Tuesday, August 16, 2011

Celebrating great entrepreneurs - Peter Pocklington

In May of 1979 I watched Wayne Gretzky in the penultimate game in the history of the WHA. Next game was in Winnipeg. Wayne's team lost, the Jets won the Avco cup. By September the WHA was no more, and both the Jets and the Oilers were in the NHL.

Peter Pocklington owned the Oilers. He owned a lot of stuff back in the day. You could hardly get through the business section of the paper without reading about Peter Pocklington. The slobbering sycophancy of the Canadian business press was so over the top it was embarrassing. High school drop-out makes good. One of the richest men in Canada... yadah yadah blah blah blah. Day after day, the greatness of Peter Puck.

(A quick p.s. to any investor types who may peruse this; said press is still on with the over the top stuff. A quick countervailing opinion: short RIM big time. There is no possible way they can compete with Google and Apple in the long run. However, they are a sturdy little company with a lot of patents etc, so you can bet that before they go through the floor somebody (I'm guessing Google) will scoop them up at a nice premium to share price, so hedge your bets with a pile of call options. You're welcome.)

As he was rocketing into the ranks of the entrepreneurial elite, at least in the minds of most Canadian business journalists, he picked up a mid-size meat-packer called Gainers, I suppose to complement his collection of sports franchises, trust companies, and car dealerships.
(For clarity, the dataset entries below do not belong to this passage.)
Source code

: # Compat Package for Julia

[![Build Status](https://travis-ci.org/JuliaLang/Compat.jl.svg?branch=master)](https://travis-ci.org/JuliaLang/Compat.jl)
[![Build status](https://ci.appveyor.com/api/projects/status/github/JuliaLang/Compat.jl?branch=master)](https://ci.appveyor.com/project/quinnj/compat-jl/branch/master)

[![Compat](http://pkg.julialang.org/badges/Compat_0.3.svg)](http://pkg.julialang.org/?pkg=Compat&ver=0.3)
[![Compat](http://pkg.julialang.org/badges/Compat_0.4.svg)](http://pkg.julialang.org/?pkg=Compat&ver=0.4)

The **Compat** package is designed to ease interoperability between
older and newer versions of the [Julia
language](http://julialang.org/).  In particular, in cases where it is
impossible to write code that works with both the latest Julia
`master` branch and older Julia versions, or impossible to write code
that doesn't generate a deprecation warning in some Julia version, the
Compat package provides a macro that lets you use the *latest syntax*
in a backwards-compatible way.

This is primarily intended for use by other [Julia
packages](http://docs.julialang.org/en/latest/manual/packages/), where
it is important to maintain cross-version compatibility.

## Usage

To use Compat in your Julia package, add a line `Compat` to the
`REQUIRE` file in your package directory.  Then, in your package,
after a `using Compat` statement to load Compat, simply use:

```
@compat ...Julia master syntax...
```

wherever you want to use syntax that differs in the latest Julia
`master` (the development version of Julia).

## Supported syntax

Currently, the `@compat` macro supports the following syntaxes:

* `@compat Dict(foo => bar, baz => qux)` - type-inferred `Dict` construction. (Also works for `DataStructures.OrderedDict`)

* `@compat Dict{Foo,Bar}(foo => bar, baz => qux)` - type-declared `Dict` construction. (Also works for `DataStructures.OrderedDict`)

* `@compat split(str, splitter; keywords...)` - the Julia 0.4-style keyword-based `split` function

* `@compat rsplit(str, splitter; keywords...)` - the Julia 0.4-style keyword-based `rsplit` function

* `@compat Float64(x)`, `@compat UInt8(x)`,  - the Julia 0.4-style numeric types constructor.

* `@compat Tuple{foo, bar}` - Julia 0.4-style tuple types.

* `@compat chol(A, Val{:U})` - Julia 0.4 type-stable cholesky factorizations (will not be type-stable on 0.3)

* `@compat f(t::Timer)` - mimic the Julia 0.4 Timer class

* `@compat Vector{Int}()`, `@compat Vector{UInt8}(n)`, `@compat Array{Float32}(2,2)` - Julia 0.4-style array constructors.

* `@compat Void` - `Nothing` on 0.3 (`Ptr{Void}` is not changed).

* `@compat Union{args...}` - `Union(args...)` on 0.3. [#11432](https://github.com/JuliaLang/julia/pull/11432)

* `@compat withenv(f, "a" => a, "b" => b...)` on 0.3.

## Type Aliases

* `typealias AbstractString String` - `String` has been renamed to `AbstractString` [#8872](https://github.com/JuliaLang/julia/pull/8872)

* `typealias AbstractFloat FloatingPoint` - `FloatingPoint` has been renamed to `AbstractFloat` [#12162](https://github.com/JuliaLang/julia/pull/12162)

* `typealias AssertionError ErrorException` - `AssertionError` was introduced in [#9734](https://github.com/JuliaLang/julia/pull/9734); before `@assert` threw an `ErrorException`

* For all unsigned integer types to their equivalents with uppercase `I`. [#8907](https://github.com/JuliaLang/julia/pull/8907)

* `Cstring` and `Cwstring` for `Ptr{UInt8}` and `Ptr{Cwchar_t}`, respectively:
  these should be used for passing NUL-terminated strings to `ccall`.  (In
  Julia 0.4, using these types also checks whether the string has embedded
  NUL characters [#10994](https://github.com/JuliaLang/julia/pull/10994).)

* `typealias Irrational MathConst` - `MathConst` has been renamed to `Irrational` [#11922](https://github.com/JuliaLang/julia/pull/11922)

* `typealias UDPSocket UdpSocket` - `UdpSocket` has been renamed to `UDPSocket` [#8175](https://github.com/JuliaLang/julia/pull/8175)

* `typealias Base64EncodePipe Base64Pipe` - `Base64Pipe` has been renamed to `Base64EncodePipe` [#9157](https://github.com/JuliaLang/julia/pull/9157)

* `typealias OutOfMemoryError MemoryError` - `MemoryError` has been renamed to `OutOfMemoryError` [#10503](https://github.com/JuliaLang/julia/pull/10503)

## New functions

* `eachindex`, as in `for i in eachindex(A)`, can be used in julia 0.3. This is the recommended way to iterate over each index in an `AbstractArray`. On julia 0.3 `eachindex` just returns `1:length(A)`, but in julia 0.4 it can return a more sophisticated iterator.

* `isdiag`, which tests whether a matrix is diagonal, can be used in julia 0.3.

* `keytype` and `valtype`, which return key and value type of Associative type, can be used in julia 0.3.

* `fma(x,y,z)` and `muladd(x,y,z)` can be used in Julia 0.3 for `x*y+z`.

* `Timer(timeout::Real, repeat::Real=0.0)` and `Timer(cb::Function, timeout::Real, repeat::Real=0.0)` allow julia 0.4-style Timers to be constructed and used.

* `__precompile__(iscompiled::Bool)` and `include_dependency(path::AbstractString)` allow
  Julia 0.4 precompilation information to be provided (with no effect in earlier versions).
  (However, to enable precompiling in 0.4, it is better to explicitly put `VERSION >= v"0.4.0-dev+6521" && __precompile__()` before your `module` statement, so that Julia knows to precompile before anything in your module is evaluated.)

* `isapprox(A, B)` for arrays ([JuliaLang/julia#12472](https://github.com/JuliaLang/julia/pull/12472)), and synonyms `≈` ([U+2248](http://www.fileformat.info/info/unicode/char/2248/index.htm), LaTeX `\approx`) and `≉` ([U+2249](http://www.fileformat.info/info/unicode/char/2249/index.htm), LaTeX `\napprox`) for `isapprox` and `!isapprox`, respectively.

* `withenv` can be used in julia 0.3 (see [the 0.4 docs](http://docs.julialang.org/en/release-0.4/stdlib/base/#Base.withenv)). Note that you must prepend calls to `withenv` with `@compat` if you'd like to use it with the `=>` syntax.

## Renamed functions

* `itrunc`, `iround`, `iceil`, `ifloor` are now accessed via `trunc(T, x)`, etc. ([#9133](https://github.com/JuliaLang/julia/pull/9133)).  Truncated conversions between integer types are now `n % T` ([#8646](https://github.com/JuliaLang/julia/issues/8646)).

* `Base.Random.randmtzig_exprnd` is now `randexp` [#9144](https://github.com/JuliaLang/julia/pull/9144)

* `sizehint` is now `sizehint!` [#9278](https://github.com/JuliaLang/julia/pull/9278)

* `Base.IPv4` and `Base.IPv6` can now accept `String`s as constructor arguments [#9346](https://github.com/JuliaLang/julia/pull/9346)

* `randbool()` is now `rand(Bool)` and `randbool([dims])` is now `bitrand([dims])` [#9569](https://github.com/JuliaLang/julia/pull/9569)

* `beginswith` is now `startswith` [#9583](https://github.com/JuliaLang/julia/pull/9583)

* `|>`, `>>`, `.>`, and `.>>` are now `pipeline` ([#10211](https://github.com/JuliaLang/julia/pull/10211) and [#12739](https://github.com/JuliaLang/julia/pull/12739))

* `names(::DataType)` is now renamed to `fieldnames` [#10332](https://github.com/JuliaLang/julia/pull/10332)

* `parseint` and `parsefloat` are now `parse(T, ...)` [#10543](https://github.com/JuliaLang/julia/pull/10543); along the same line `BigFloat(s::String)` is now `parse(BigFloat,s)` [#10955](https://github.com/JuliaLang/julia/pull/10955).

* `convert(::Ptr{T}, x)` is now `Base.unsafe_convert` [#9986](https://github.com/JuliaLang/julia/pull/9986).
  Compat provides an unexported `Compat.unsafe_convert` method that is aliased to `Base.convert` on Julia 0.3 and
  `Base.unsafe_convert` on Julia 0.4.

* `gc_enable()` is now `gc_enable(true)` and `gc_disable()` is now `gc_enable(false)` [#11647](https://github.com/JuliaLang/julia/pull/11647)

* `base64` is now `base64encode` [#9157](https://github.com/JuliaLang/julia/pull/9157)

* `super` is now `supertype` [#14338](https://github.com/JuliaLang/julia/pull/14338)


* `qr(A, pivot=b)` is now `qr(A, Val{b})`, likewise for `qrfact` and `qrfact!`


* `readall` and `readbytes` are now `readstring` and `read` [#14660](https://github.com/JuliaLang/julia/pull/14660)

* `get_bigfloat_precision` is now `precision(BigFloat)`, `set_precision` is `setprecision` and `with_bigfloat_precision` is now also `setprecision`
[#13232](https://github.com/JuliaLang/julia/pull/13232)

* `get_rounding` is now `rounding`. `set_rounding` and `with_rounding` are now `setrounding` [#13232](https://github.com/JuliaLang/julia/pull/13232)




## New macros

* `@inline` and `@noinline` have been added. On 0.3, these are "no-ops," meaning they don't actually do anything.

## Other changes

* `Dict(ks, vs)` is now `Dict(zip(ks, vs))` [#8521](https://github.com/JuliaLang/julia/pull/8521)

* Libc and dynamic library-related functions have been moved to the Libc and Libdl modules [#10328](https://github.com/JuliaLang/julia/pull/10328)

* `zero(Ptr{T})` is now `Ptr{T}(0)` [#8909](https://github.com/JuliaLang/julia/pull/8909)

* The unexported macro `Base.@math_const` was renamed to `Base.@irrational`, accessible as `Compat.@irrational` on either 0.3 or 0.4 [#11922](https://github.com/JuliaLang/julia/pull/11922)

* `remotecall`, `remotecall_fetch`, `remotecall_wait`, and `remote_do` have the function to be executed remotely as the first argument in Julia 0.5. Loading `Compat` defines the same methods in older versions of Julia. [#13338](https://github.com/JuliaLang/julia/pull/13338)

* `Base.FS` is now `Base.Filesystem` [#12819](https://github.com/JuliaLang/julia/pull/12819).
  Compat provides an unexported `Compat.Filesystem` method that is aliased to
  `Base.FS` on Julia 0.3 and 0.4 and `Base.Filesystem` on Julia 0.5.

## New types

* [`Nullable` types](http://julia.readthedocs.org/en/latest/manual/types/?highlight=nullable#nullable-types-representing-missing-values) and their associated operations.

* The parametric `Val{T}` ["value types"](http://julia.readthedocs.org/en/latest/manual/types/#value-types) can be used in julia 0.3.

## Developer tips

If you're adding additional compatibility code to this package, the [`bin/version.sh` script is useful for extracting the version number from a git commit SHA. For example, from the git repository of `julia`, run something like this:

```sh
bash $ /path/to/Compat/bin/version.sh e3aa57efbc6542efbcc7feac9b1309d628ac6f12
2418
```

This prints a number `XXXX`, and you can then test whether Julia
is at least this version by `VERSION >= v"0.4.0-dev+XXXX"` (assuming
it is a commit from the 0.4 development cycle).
I think it's called 360 degree integration.  Over-leveraged out the ying-yang in a time of rising interest rates, Pocklington decided to do what every self-respecting entrepreneur would do under such circumstances; fuck the workers.

Now, slaughterhouse work is a shit job no matter how you look at it. It's always cold. It's always wet. You're up to your knees in animal guts all day long. I frankly don't know how anybody can do it for ten minutes. But people did it. And over the years, the union that represented those people had won them wages that would at least enable a half-decent life. So you put in your daily eight hours in hell, but you could go home to a modest bungalow in the suburbs,  feed your family, pay your mortgage, and save for your children's education to make sure they never had to do what you did.

Pocklington had a vision. Bust the union! Why should a business genius like him pay union wages? After all, somewhere on this planet there's gotta be people willing to do the job for less. True entrepreneurial thinking. There followed one of the most violent and divisive strikes that Canada has seen in the last half century.

Long story short, Pocklington won. Slaughterhouse work in Canada today is marginally above minimum wage and done mostly by recent immigrants. There was a picture in the paper recently, eight Somali's living in a little company owned trailer outside one of the big meat plants. They're grinning like they won the lottery. And they did! Instead of starving to death in some African refugee camp, they're making more money than they ever dreamed of. Sure, they'll never own a bungalow in Edmonton, but what the hell, times change.

Don't know what happened to the original Gainers crew, but that's their problem I suppose. As for Peter Pocklington, he's gone bankrupt a couple of times. Wasn't ever one of the richest men in Canada after all. Just finished a six month spell of house arrest for bankruptcy fraud.

The Gainers workers arrested on the picket line while trying to save their livelihoods got far harsher sentences.